(Plain-text document sources)

====

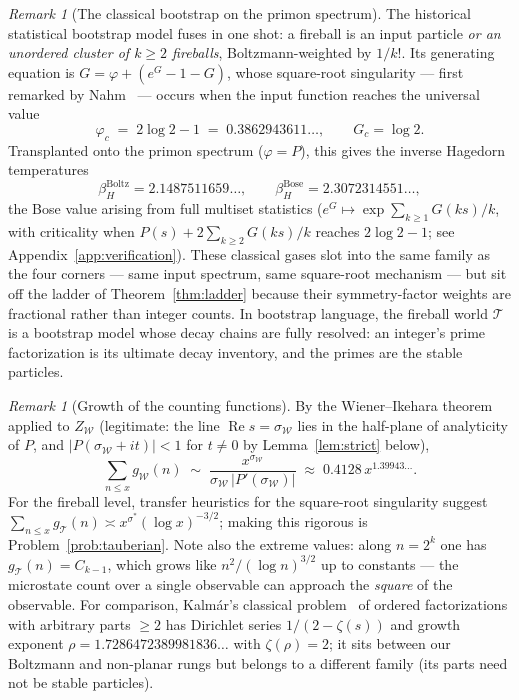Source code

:\documentclass[11pt]{article}
\newcommand{\cT}{\mathcal{T}}   %
\newcommand{\cW}{\mathcal{W}}   %
\numberwithin{equation}{section}
\theoremstyle{plain}
\theoremstyle{definition}
\theoremstyle{remark}
\newtheorem{remark}[theorem]{Remark}
\begin{document}
\begin{remark}[The classical bootstrap on the primon spectrum]\label{rem:bootstrap}
The historical statistical bootstrap model fuses in one shot: a fireball is an input
particle \emph{or an unordered cluster of $k \ge 2$ fireballs}, Boltzmann-weighted by
$1/k!$. Its generating equation is $G = \varphi + (e^{G} - 1 - G)$, whose square-root
singularity --- first remarked by Nahm~\cite{nahm} --- occurs when the input function
reaches the universal value
\[
\varphi_c \;=\; 2\log 2 - 1 \;=\; 0.3862943611\dots,
\qquad G_c = \log 2 .
\]
Transplanted onto the primon spectrum ($\varphi = P$), this gives the inverse Hagedorn
temperatures
\[
\beta_H^{\mathrm{Boltz}} = 2.1487511659\dots,
\qquad
\beta_H^{\mathrm{Bose}} = 2.3072314551\dots,
\]
the Bose value arising from full multiset statistics
($e^{G} \mapsto \exp\sum_{k\ge1} G(ks)/k$, with criticality when
$P(s) + 2\sum_{k \ge 2} G(ks)/k$ reaches $2\log2 - 1$; see
Appendix~\ref{app:verification}). These classical gases
slot into the same family as the four corners --- same input spectrum, same
square-root mechanism --- but sit off the ladder of Theorem~\ref{thm:ladder} because
their symmetry-factor weights are fractional rather than integer counts. In bootstrap
language, the fireball world $\cT$ is a bootstrap model whose decay chains are fully
resolved: an integer's prime factorization is its ultimate decay inventory, and the
primes are the stable particles.
\end{remark}

\begin{remark}[Growth of the counting functions]\label{rem:growth}
By the Wiener--Ikehara theorem applied to $Z_\cW$ (legitimate: the line
$\operatorname{Re} s = \sigma_\cW$ lies in the half-plane of analyticity of $P$, and
$|P(\sigma_\cW + it)| < 1$ for $t \ne 0$ by Lemma~\ref{lem:strict} below),
\[
\sum_{n \le x} g_\cW(n) \;\sim\; \frac{x^{\sigma_\cW}}{\sigma_\cW\,|P'(\sigma_\cW)|}
\;\approx\; 0.4128\, x^{1.39943\dots}.
\]
For the fireball level, transfer heuristics for the square-root singularity suggest
$\sum_{n \le x} g_\cT(n) \asymp x^{\sigma^{*}} (\log x)^{-3/2}$; making this rigorous
is Problem~\ref{prob:tauberian}. Note also the extreme values: along $n = 2^k$ one has
$g_\cT(n) = C_{k-1}$, which grows like $n^{2}/(\log n)^{3/2}$ up to constants --- the
microstate count over a single observable can approach the \emph{square} of the
observable. For comparison, Kalm\'ar's classical problem~\cite{kalmar} of ordered
factorizations with arbitrary parts $\ge 2$ has Dirichlet series $1/(2 - \zeta(s))$
and growth exponent $\rho = 1.7286472389981836\dots$ with $\zeta(\rho) = 2$; it sits
between our Boltzmann and non-planar rungs but belongs to a different family (its
parts need not be stable particles).
\end{remark}
\end{document}
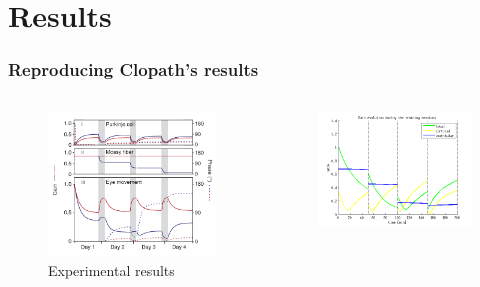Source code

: \documentclass[10pt, compress]{beamer}
\begin{document}
\section{Results}

\begin{frame}[fragile]
  \frametitle{Reproducing Clopath's results}
  \begin{columns}[onlytextwidth]
      \begin{figure}
        \includegraphics[scale=0.25]{images/gain.png}
        \caption{Experimental results}
      \end{figure}
    \begin{figure}
      \includegraphics[scale=0.25]{images/longnoi_12.png}

\end{figure}
\end{columns}
\end{frame}
\end{document}
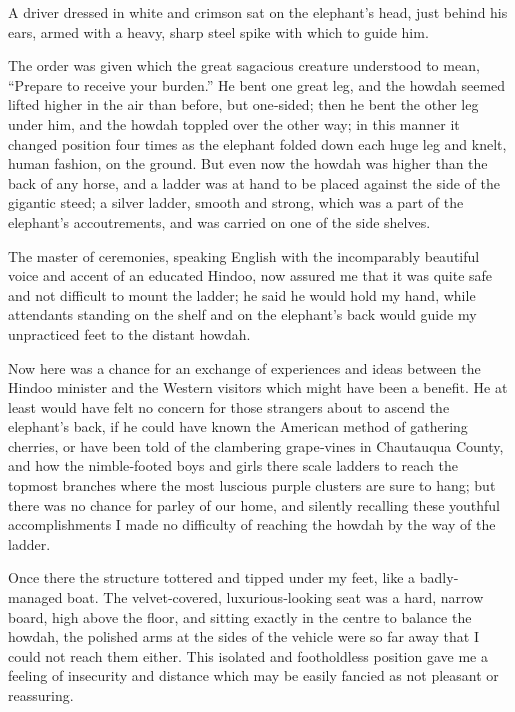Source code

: \documentclass[12pt]{book}
\begin{document}
A driver dressed in white and crimson sat on the elephant’s head, just behind
his ears, armed with a heavy, sharp steel spike with which to guide him.

The order was given which the great sagacious creature understood to mean,
“Prepare to receive your burden.” He bent one great leg, and the howdah seemed
lifted higher in the air than before, but one‐sided; then he bent the other leg
under him, and the howdah toppled over the other way; in this manner it changed
position four times as the elephant folded down each huge leg and knelt, human
fashion, on the ground. But even now the howdah was higher than the back of
any horse, and a ladder was at hand to be placed against the side of the gigantic
steed; a silver ladder, smooth and strong, which was a part of the elephant’s
accoutrements, and was carried on one of the side shelves.

The master of ceremonies, speaking English with the incomparably beautiful
voice and accent of an educated Hindoo, now assured me that it was quite safe and
not difficult to mount the ladder; he said he would hold my hand, while attendants
standing on the shelf and on the elephant’s back would guide my unpracticed
feet to the distant howdah.

Now here was a chance for an exchange of experiences and ideas between the
Hindoo minister and the Western visitors which might have been a benefit. He at
least would have felt no concern for those strangers about to ascend the elephant’s
back, if he could have known the American method of gathering cherries, or have
been told of the clambering grape‐vines in Chautauqua County, and how the
nimble‐footed boys and girls there scale ladders to reach the topmost branches
where the most luscious purple clusters are sure to hang; but there was no chance
for parley of our home, and silently recalling these youthful accomplishments I
made no difficulty of reaching the howdah by the way of the ladder.

Once there the structure tottered and tipped under my feet, like a badly‐managed boat. The velvet‐covered, luxurious‐looking seat was a hard, narrow board,
high above the floor, and sitting exactly in the centre to balance the howdah, the
polished arms at the sides of the vehicle were so far away that I could not reach
them either. This isolated and footholdless position gave me a feeling of insecurity
and distance which may be easily fancied as not pleasant or reassuring.
\end{document}
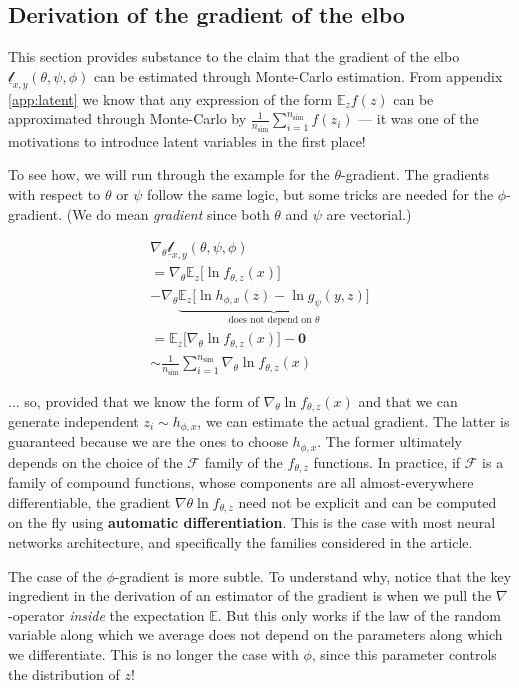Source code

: \documentclass{article}
\begin{document}
\begin{appendix}
\begin{multicols}{2}
\subsection{Derivation of the gradient of the \gls{elbo}} \label{app:elbderivative}

This section provides substance to the claim that the gradient of the \gls{elbo} $\underline{\mathscr{l}}_{x,y}(\theta,\psi,\phi)$ can be estimated through Monte-Carlo estimation. From appendix \ref{app:latent} we know that any expression of the form $\mathbb{E}_zf(z)$ can be approximated through Monte-Carlo by $\frac{1}{n_\text{sim}}\sum_{i=1}^{n_\text{sim}} f(z_i)$ — it was one of the motivations to introduce latent variables in the first place!

To see how, we will run through the example for the $\theta$-gradient. The gradients with respect to $\theta$ or $\psi$ follow the same logic, but some tricks are needed for the $\phi$-gradient. (We do mean \textit{gradient} since both $\theta$ and $\psi$ are vectorial.)

\begin{gather*}
\nabla_\theta\underline{\mathscr{l}}_{x,y}(\theta,\psi,\phi) \\
= \nabla_\theta \mathbb{E}_{z} \big[ \ln f_{\theta,z}(x) \big] \\
- \nabla_\theta\underbrace{\mathbb{E}_{z}\Big[\ln h_{\phi,x}(z) - \ln g_\psi(y,z)  \Big]}_{\text{does not depend on }\theta} \\
= \mathbb{E}_{z} \big[ \nabla_\theta \ln f_{\theta,z}(x) \big]-\mathbf{0} \\
\sim \frac{1}{n_\text{sim}}\sum_{i=1}^{n_\text{sim}} \nabla_\theta \ln f_{\theta,z}(x)
\end{gather*}

... so, provided that we know the form of $\nabla_\theta \ln f_{\theta,z}(x)$ and that we can generate independent $z_i\sim h_{\phi,x}$, we can estimate the actual gradient. The latter is guaranteed because we are the ones to choose $h_{\phi,x}$. The former ultimately depends on the choice of the $\mathcal{F}$ family of the $f_{\theta,z}$ functions. In practice, if $\mathcal{F}$ is a family of compound functions, whose components are all almost-everywhere differentiable, the gradient $\nabla \theta \ln f_{\theta,z}$ need not be explicit and can be computed on the fly using \textbf{automatic differentiation}. This is the case with most neural networks architecture, and specifically the families considered in the article.

The case of the $\phi$-gradient is more subtle. To understand why, notice that the key ingredient in the derivation of an estimator of the gradient is when we pull the $\nabla$-operator \textit{inside} the expectation $\mathbb{E}$. But this only works if the law of the random variable along which we average does not depend on the parameters along which we differentiate. This is no longer the case with $\phi$, since this parameter controls the distribution of $z$!


\end{multicols}
\end{appendix}
\end{document}
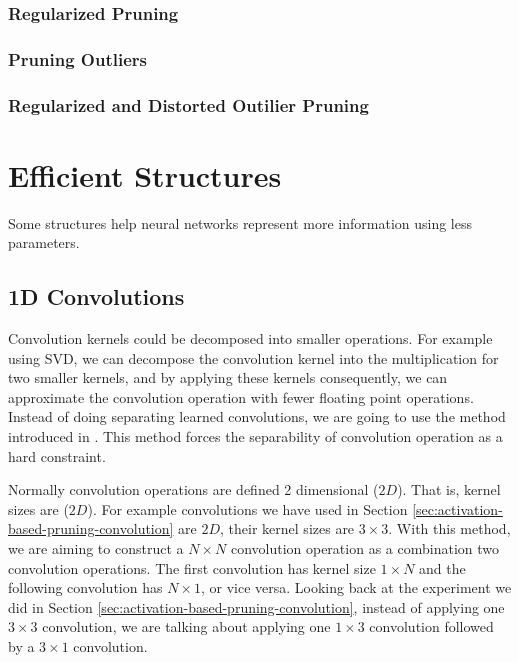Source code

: \subsubsection{Regularized Pruning}

\subsubsection{Pruning Outliers}

\subsubsection{Regularized and Distorted Outilier Pruning}


\section{Efficient Structures}
Some structures help neural networks represent more information using less parameters.
\subsection{1D Convolutions}
Convolution kernels could be decomposed into smaller operations. For example using SVD, we can decompose the convolution kernel into the multiplication for two smaller kernels, and by applying these kernels consequently, we can approximate the convolution operation with fewer floating point operations. Instead of doing separating learned convolutions, we are going to use the method introduced in \cite{alvarez2016decomposeme}. This method forces the separability of convolution operation as a hard constraint. 

Normally convolution operations are defined 2 dimensional ($2D$). That is, kernel sizes are ($2D$). For example convolutions we have used in Section \ref{sec:activation-based-pruning-convolution} are $2D$, their kernel sizes are $3 \times 3$. With this method, we are aiming to construct a $N \times N$ convolution operation as a combination two convolution operations. The first convolution has kernel size $1 \times N$ and the following convolution has $N \times 1$, or vice versa. Looking back at the experiment we did in  Section \ref{sec:activation-based-pruning-convolution}, instead of applying one $3 \times 3$ convolution, we are talking about applying one $1 \times 3$ convolution followed by a $3 \times 1$ convolution.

====

(Exercise goal):
Take the lines from the first line of the entries through the line with "singularity --- first", inclusive, and give them again exactly, minus any pictures.

(Expected output):
Source code

:\documentclass[11pt]{article}
\newcommand{\cT}{\mathcal{T}}   %
\newcommand{\cW}{\mathcal{W}}   %
\numberwithin{equation}{section}
\theoremstyle{plain}
\theoremstyle{definition}
\theoremstyle{remark}
\newtheorem{remark}[theorem]{Remark}
\begin{document}
\begin{remark}[The classical bootstrap on the primon spectrum]\label{rem:bootstrap}
The historical statistical bootstrap model fuses in one shot: a fireball is an input
particle \emph{or an unordered cluster of $k \ge 2$ fireballs}, Boltzmann-weighted by
$1/k!$. Its generating equation is $G = \varphi + (e^{G} - 1 - G)$, whose square-root
singularity --- first remarked by Nahm~\cite{nahm} --- occurs when the input function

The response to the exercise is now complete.